PROBLEM DETAILS: The word "false" turns up on some lines of this data; say how many, and give no other text.

[Data items]
____________
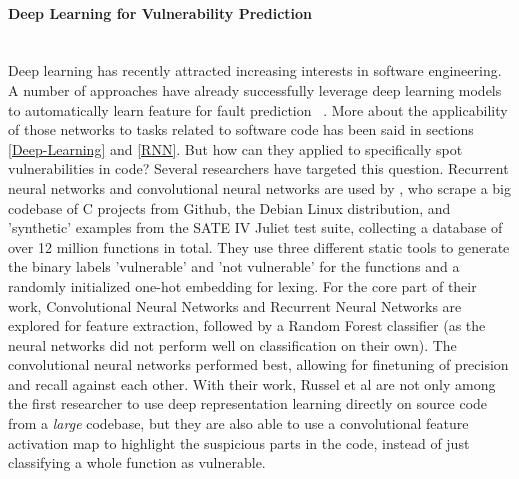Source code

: \documentclass[
	a4paper,
	pagesize,
	pdftex,
	12pt,
	twoside, %
	BCOR=5mm, %
	ngerman,
	fleqn,
	final,
	]{scrartcl}
\begin{document}
\paragraph{Deep Learning for Vulnerability Prediction}\mbox{}\\
Deep learning has recently attracted increasing interests in software engineering. A number of approaches have already successfully leverage deep learning models to automatically learn feature for fault prediction ~\cite{IEEE.2015b,IEEE.2016,Wang.2016}. More about the applicability of those networks to tasks related to software code has been said in sections \ref{Deep-Learning} and \ref{RNN}. But how can they applied to specifically spot vulnerabilities in code? Several researchers have targeted this question.
Recurrent neural networks and convolutional neural networks are used by \cite{Russell.2018}, who scrape a big codebase of C projects from Github, the Debian Linux distribution, and 'synthetic' examples from the SATE IV Juliet test suite, collecting a database of over 12 million functions in total. They use three different static tools to generate the binary labels 'vulnerable' and 'not vulnerable' for the functions and a randomly initialized one-hot embedding for lexing. For the core part of their work, Convolutional Neural Networks and Recurrent Neural Networks are explored for feature extraction, followed by a Random Forest classifier (as the neural networks did not perform well on classification on their own). The convolutional neural networks performed best, allowing for finetuning of precision and recall against each other. With their work, Russel et al are not only among the first researcher to use deep representation learning directly on source code from a \textit{large} codebase, but they are also able to use a convolutional feature activation map to highlight the suspicious parts in the code, instead of just classifying a whole function as vulnerable.\\
\end{document}

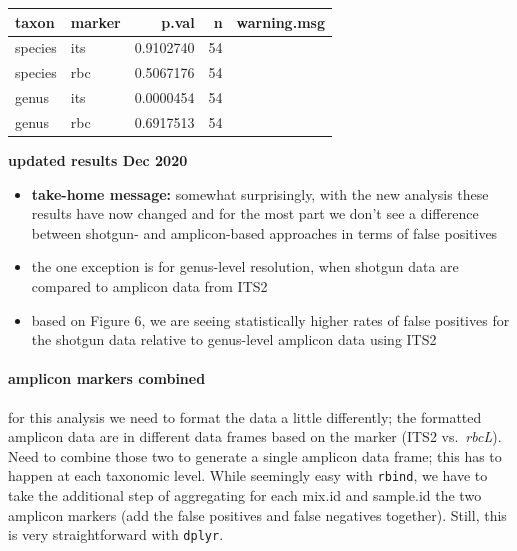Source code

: \documentclass[
]{article}
\providecommand{\tightlist}{%
  \setlength{\itemsep}{0pt}\setlength{\parskip}{0pt}}
\begin{document}
\begin{table}[H]
\centering
\begin{tabular}{l|l|r|r|l}
\hline
taxon & marker & p.val & n & warning.msg\\
\hline
species & its & 0.9102740 & 54 & \\
\hline
species & rbc & 0.5067176 & 54 & \\
\hline
genus & its & 0.0000454 & 54 & \\
\hline
genus & rbc & 0.6917513 & 54 & \\
\hline
\end{tabular}
\end{table}

\textbf{updated results Dec 2020}

\begin{itemize}
\tightlist
\item
  \textbf{take-home message:} somewhat surprisingly, with the new
  analysis these results have now changed and for the most part we don't
  see a difference between shotgun- and amplicon-based approaches in
  terms of false positives
\item
  the one exception is for genus-level resolution, when shotgun data are
  compared to amplicon data from ITS2
\item
  based on Figure 6, we are seeing statistically higher rates of false
  positives for the shotgun data relative to genus-level amplicon data
  using ITS2
\end{itemize}

\hypertarget{amplicon-markers-combined}{%
\paragraph{amplicon markers combined}\label{amplicon-markers-combined}}

for this analysis we need to format the data a little differently; the
formatted amplicon data are in different data frames based on the marker
(ITS2 vs.~\emph{rbcL}). Need to combine those two to generate a single
amplicon data frame; this has to happen at each taxonomic level. While
seemingly easy with \texttt{rbind}, we have to take the additional step
of aggregating for each mix.id and sample.id the two amplicon markers
(add the false positives and false negatives together). Still, this is
very straightforward with \texttt{dplyr}.
\end{document}
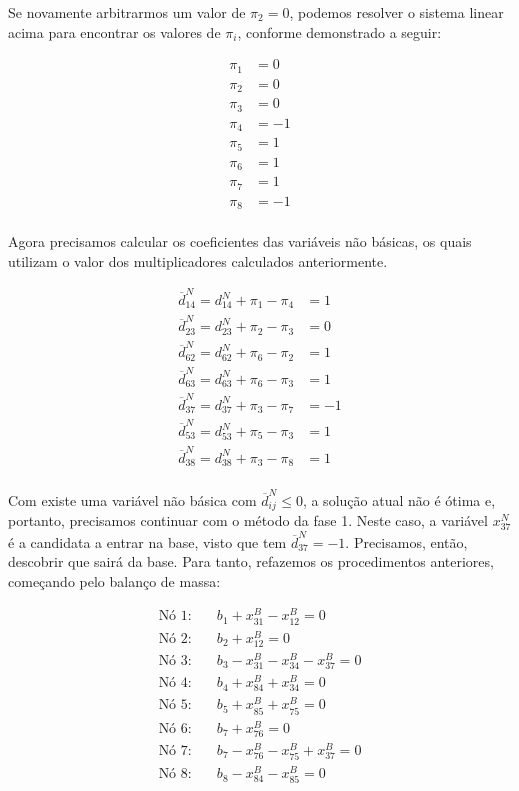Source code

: \documentclass{article}
\begin{document}
Se novamente arbitrarmos um valor de $\pi_{2} = 0$, podemos resolver o sistema linear acima para encontrar os valores de $\pi_{i}$, conforme demonstrado a seguir:

\begin{align*}
    \pi_{1} &= 0 \\
    \pi_{2} &= 0 \\
    \pi_{3} &= 0 \\
    \pi_{4} &= -1 \\
    \pi_{5} &= 1 \\
    \pi_{6} &= 1 \\
    \pi_{7} &= 1 \\
    \pi_{8} &= -1 \\
\end{align*}

Agora precisamos calcular os coeficientes das variáveis não básicas, os quais utilizam o valor dos multiplicadores calculados anteriormente.

\begin{align*}
    \overline{d}^{N}_{14} = d^{N}_{14} + \pi_{1} - \pi_{4} &=  1 \\
    \overline{d}^{N}_{23} = d^{N}_{23} + \pi_{2} - \pi_{3} &=  0 \\
    \overline{d}^{N}_{62} = d^{N}_{62} + \pi_{6} - \pi_{2} &=  1 \\
    \overline{d}^{N}_{63} = d^{N}_{63} + \pi_{6} - \pi_{3} &=  1 \\
    \overline{d}^{N}_{37} = d^{N}_{37} + \pi_{3} - \pi_{7} &= -1 \\
    \overline{d}^{N}_{53} = d^{N}_{53} + \pi_{5} - \pi_{3} &=  1 \\
    \overline{d}^{N}_{38} = d^{N}_{38} + \pi_{3} - \pi_{8} &=  1 \\
\end{align*}

Com existe uma variável não básica com $\overline{d}^{N}_{ij} \leq 0$, a solução atual não é ótima e, portanto, precisamos continuar com o método da fase 1.
Neste caso, a variável $x^{N}_{37}$ é a candidata a entrar na base, visto que tem $\overline{d}^{N}_{37} = -1$.
Precisamos, então, descobrir que sairá da base.
Para tanto, refazemos os procedimentos anteriores, começando pelo balanço de massa:

\begin{align}
    \text{Nó 1:} & \quad b_{1} + x^{B}_{31} - x^{B}_{12} = 0 \\
    \text{Nó 2:} & \quad b_{2} + x^{B}_{12} = 0 \\
    \text{Nó 3:} & \quad b_{3} - x^{B}_{31} - x^{B}_{34} - x^{B}_{37} = 0 \\
    \text{Nó 4:} & \quad b_{4} + x^{B}_{84} + x^{B}_{34} = 0 \\
    \text{Nó 5:} & \quad b_{5} + x^{B}_{85} + x^{B}_{75} = 0 \\
    \text{Nó 6:} & \quad b_{7} + x^{B}_{76} = 0 \\
    \text{Nó 7:} & \quad b_{7} - x^{B}_{76} - x^{B}_{75} + x^{B}_{37} = 0 \\
    \text{Nó 8:} & \quad b_{8} - x^{B}_{84} - x^{B}_{85} = 0
\end{align}
\end{document}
____________
ANSWER TO THIS EXERCISE: 3